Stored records
---------------

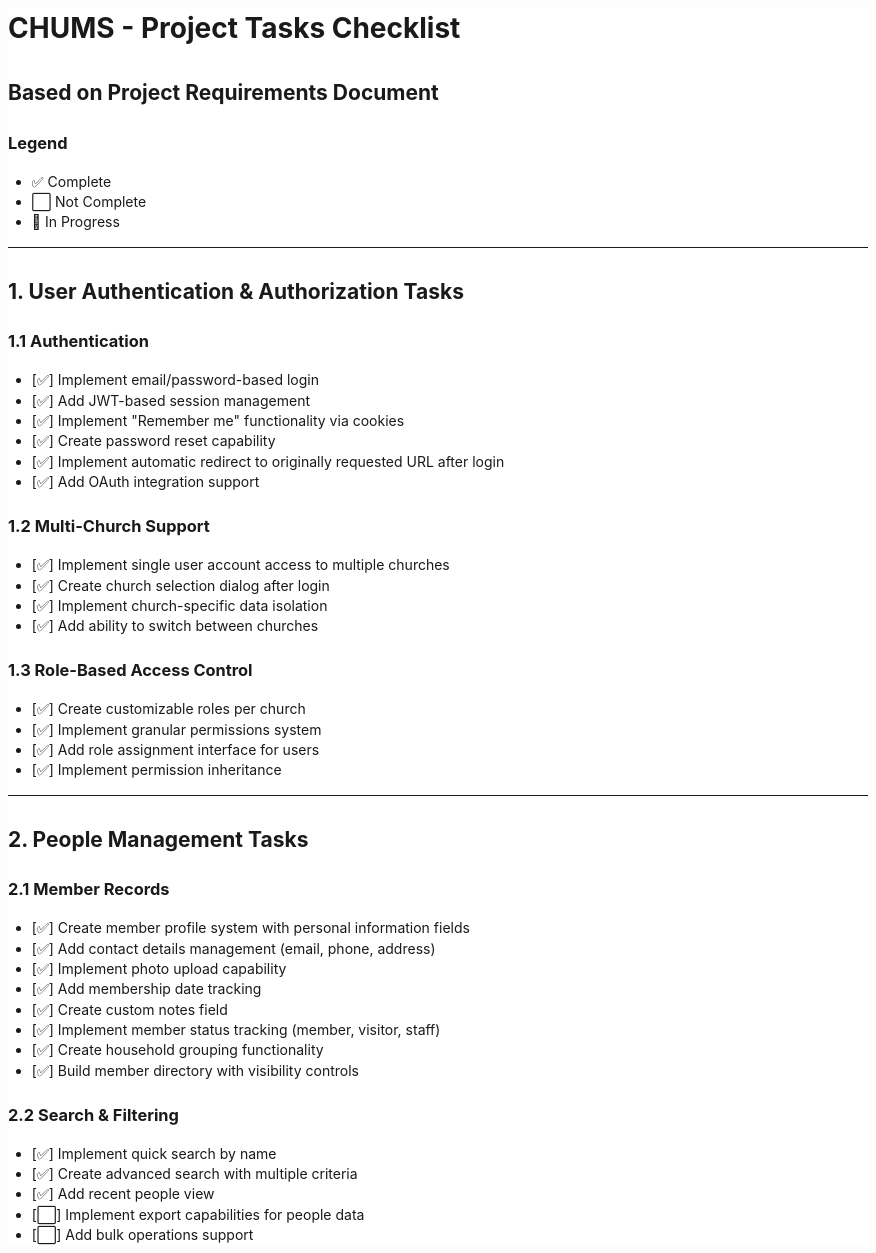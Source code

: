 # CHUMS - Project Tasks Checklist
## Based on Project Requirements Document

### Legend
- ✅ Complete
- ⬜ Not Complete
- 🚧 In Progress

---

## 1. User Authentication & Authorization Tasks

### 1.1 Authentication
- [✅] Implement email/password-based login
- [✅] Add JWT-based session management
- [✅] Implement "Remember me" functionality via cookies
- [✅] Create password reset capability
- [✅] Implement automatic redirect to originally requested URL after login
- [✅] Add OAuth integration support

### 1.2 Multi-Church Support
- [✅] Implement single user account access to multiple churches
- [✅] Create church selection dialog after login
- [✅] Implement church-specific data isolation
- [✅] Add ability to switch between churches

### 1.3 Role-Based Access Control
- [✅] Create customizable roles per church
- [✅] Implement granular permissions system
- [✅] Add role assignment interface for users
- [✅] Implement permission inheritance

---

## 2. People Management Tasks

### 2.1 Member Records
- [✅] Create member profile system with personal information fields
- [✅] Add contact details management (email, phone, address)
- [✅] Implement photo upload capability
- [✅] Add membership date tracking
- [✅] Create custom notes field
- [✅] Implement member status tracking (member, visitor, staff)
- [✅] Create household grouping functionality
- [✅] Build member directory with visibility controls

### 2.2 Search & Filtering
- [✅] Implement quick search by name
- [✅] Create advanced search with multiple criteria
- [✅] Add recent people view
- [⬜] Implement export capabilities for people data
- [⬜] Add bulk operations support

---------------

WORK REQUIRED → Search the entries above for the string "Project". Copy each line that holds it.

TASK RESULT →
: # CHUMS - Project Tasks Checklist
## Based on Project Requirements Document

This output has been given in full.